Initializing the backend...

09:45:57.672Initializing provider plugins...

09:45:57.672- Finding coder/coder versions matching "~> 0.23.0"...

09:45:57.761- Finding hashicorp/kubernetes versions matching "~> 2.30.0"...

09:45:58.031- Installing coder/coder v0.23.0...

09:45:58.330- Installing hashicorp/kubernetes v2.30.0...

09:45:59.405- Installed hashicorp/kubernetes v2.30.0 (signed by HashiCorp)

09:45:59.406Error: Failed to install provider

09:45:59.406Error while installing coder/coder v0.23.0: open

09:45:59.407/tmp/coder/provisioner-1/tf/registry.terraform.io/coder/coder/0.23.0/linux_amd64/terraform-provider-coder_v0.23.0:

09:45:59.408text file busy

The text was updated successfully, but these errors were encountered:

spikecurtis · 2024-09-20T11:38:48Z

Terraform plugins use https://github.com/hashicorp/go-plugin to communicate with Terraform. Plugins themselves are gRPC services that listen on a Unix domain socket in a temp directory (or on localhost on Windows). Terraform is the "client" of the gRPC service, but manages the lifecycle of the "service".
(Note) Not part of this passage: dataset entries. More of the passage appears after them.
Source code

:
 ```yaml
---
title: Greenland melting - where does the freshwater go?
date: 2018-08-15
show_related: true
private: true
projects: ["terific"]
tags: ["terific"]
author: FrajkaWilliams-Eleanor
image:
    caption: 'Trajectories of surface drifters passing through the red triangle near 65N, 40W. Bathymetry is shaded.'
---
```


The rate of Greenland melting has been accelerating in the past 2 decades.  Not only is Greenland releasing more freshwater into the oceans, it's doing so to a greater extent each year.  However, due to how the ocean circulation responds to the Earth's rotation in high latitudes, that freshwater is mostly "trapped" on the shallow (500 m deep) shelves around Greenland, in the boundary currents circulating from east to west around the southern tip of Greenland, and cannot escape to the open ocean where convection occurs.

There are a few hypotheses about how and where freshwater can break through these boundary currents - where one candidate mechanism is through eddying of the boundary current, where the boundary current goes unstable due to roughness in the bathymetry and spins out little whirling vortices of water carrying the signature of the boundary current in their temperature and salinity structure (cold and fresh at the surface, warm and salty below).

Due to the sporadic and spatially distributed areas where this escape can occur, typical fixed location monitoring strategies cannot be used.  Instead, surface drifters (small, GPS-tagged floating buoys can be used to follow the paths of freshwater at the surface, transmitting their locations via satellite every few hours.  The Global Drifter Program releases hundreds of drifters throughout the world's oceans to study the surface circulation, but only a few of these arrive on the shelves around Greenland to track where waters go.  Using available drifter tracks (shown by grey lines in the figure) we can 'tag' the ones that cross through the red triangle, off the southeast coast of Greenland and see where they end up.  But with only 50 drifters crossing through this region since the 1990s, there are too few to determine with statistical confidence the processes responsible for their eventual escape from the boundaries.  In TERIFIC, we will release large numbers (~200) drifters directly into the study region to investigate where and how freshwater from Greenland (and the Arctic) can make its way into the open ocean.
Terraform starts the provider binary as a subcommand
The provider starts a Unix domain socket in a temp directory
The provider writes the socket path to stdout (along with things like protocol version)
Terraform reads the socket path over the pipe to the provider process
Terraform connects to the gRPC server over the domain, and uses the provider via it's gRPC API

At the end of the day, Terraform is supposed to call a special API to tell the provider to shut down, and/or forcibly kill the child process. However, it seems that sometimes that's not happening, and the provider process can linger, just listening on its domain socket.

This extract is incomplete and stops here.